Freightos, a startup that wants to digitize more of the international logistics process, announced today that it has raised a $25 million Series B extension round led by GE Ventures, General Electrics’ venture capital arm.
This brings the total funding raised by Freightos, which was founded in 2012 and is based in Hong Kong, to $50 million. Its initial Series B of $14 million closed in 2015.
Founder and CEO Zvi Schreiber says Freightos added GE Ventures to the round because one of his previous companies, Lightech, was acquired by the conglomerate in 2011. Schreiber wanted to continue working with GE, which he describes as an important strategic investor for Freightos.
“GE is such a big industrial company and it is helpful to us because it gives us insight into the world’s biggest shippers,” he told TechCrunch. “They are potentially a big customer for Freightos.”
The startup’s new capital will be used to launch Freightos Marketplace, which Schreiber describes as “booking.com, but for international shipping,” into more countries.

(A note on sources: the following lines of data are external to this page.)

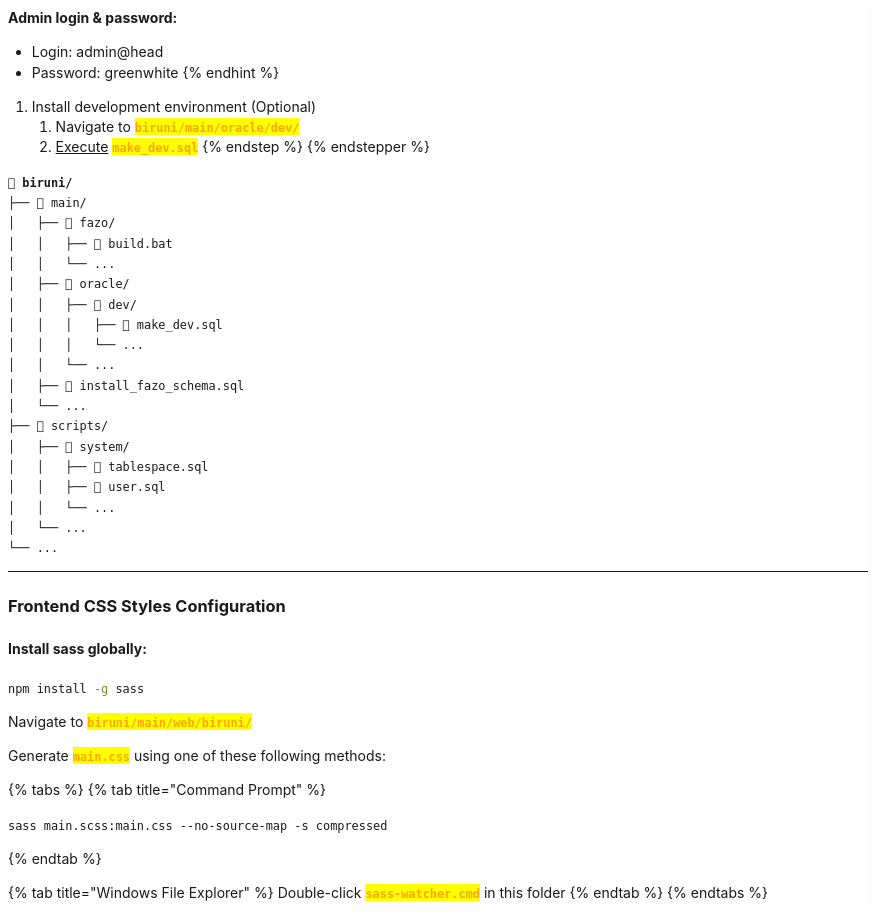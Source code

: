 **Admin login & password:**

* Login: admin@head
* Password: greenwhite
{% endhint %}

1. Install development environment (Optional)
   1. Navigate to <mark style="color:orange;">**`biruni/main/oracle/dev/`**</mark>
   2. [Execute](broken-reference) <mark style="color:orange;">**`make_dev.sql`**</mark>
{% endstep %}
{% endstepper %}

<pre class="language-markdown" data-title="Project Structure"><code class="lang-markdown"><strong>📁 biruni/
</strong>├── 📁 main/
│   ├── 📁 fazo/
│   │   ├── 📄 build.bat
│   │   └── ...
│   ├── 📁 oracle/
│   │   ├── 📁 dev/
│   │   │   ├── 📄 make_dev.sql
│   │   │   └── ...
│   │   └── ...
│   ├── 📄 install_fazo_schema.sql
│   └── ...
├── 📁 scripts/
│   ├── 📁 system/
│   │   ├── 📄 tablespace.sql
│   │   ├── 📄 user.sql
│   │   └── ...
│   └── ...
└── ...
</code></pre>

***

### Frontend CSS Styles Configuration

#### Install sass globally:

```bash
npm install -g sass
```

Navigate to <mark style="color:orange;">**`biruni/main/web/biruni/`**</mark>

Generate <mark style="color:orange;">**`main.css`**</mark> using one of these following methods:

{% tabs %}
{% tab title="Command Prompt" %}
```
sass main.scss:main.css --no-source-map -s compressed
```
{% endtab %}

{% tab title="Windows File Explorer" %}
Double-click <mark style="color:orange;">**`sass-watcher.cmd`**</mark> in this folder
{% endtab %}
{% endtabs %}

The
service lets customers compare freight forwarding quotes and book online and is currently available in China, Hong Kong, Taiwan and the U.S. Freightos’ goal is to expand it to the rest of Asia and Europe.
Freightos’ other flagship product is software-as-a-service called AcceleRate that lets carriers and freight forwarders automatically calculate and manage rates. The startup says its SaaS is already used by over 1,000 logistics providers and global supply chain companies, including Nippon Express, Hellman Worldwide Logistics and Sysco Foods.

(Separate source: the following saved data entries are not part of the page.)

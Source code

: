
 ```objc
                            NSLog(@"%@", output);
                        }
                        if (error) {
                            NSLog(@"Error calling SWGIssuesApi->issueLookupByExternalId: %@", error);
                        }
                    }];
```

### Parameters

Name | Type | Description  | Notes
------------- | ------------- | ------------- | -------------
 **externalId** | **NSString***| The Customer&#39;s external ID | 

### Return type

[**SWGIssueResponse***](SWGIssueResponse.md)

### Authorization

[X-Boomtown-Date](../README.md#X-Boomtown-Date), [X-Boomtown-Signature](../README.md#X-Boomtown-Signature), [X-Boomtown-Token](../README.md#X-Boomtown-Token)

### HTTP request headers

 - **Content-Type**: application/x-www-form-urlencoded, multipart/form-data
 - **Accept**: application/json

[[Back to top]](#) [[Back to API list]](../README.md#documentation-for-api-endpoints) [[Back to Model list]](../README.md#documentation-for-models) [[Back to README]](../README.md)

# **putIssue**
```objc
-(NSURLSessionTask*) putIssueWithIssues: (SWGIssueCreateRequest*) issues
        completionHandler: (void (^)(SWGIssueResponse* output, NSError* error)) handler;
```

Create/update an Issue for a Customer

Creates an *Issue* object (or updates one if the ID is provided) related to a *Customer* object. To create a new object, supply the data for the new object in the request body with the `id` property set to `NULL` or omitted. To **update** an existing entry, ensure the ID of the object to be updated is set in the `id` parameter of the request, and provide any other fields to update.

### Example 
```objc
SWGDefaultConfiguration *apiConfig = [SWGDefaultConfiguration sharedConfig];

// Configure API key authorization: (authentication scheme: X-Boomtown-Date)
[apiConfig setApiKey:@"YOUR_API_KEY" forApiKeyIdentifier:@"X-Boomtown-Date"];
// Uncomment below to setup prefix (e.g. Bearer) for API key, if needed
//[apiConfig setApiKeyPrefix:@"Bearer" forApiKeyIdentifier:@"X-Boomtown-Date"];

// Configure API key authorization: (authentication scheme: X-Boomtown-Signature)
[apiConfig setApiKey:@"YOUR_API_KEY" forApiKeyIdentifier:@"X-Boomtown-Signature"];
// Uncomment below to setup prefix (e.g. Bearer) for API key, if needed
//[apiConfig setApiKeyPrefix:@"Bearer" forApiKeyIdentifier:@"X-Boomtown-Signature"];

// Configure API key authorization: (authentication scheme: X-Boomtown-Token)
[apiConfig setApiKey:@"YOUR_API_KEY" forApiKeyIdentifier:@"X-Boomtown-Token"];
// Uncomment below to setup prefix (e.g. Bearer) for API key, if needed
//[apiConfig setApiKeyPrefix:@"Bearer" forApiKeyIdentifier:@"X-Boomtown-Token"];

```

In a prepared statement, GE Ventures’ managing director of Israel Jonathan Pulitzer said “Logistics digitization is a strong strategic complement for General Electric’s role as the world’s leading digital industrial company. In just five years, Freightos technology has helped a thousand logistics providers operate more efficiently, while the Freightos Marketplace has shown fantastic growth and retention indicators.”
Managing international cargo shipments is a tedious process that still involves a lot of paperwork and Freightos is just one of a fleet of logistics startups that have attracted venture capitalists over the last couple of years. Amazon also recently began providing freight forwarding services for some of its partners in China, opening the possibility that more e-commerce companies may start insourcing more of their logistics to save money and speed up deliveries.

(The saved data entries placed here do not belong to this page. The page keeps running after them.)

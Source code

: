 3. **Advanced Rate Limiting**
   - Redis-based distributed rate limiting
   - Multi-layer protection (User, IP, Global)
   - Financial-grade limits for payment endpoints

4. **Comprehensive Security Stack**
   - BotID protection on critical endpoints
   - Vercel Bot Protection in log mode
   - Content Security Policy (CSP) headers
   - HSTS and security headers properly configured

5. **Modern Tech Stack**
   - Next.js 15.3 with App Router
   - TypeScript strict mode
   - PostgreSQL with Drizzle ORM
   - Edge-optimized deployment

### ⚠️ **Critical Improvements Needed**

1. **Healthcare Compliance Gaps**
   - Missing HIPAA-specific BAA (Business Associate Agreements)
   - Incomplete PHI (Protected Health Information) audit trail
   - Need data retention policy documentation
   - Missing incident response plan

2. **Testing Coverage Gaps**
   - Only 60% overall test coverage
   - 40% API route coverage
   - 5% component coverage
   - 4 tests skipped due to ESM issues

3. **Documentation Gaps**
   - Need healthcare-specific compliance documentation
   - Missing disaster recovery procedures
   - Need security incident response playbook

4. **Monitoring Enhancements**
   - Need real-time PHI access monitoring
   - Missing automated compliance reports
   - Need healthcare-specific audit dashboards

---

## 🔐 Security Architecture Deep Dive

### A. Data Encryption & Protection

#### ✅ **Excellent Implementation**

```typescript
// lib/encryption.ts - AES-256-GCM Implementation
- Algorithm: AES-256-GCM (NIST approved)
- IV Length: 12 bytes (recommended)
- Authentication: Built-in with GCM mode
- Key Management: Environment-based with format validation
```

Amazon currently doesn’t compete with Freightos, but Schreiber concedes that it may eventually become a more direct threat to logistics startups if it decides to scale up its logistics services. For now, however, Schreiber says companies like his can help freight forwarders get ready for the future.
“In many ways, Freightos is helping them prepare for that, by helping the biggest freight forwarders in the world become more automated,” he says. “That will make sure they are ready against the threat of competition from companies like Amazon.”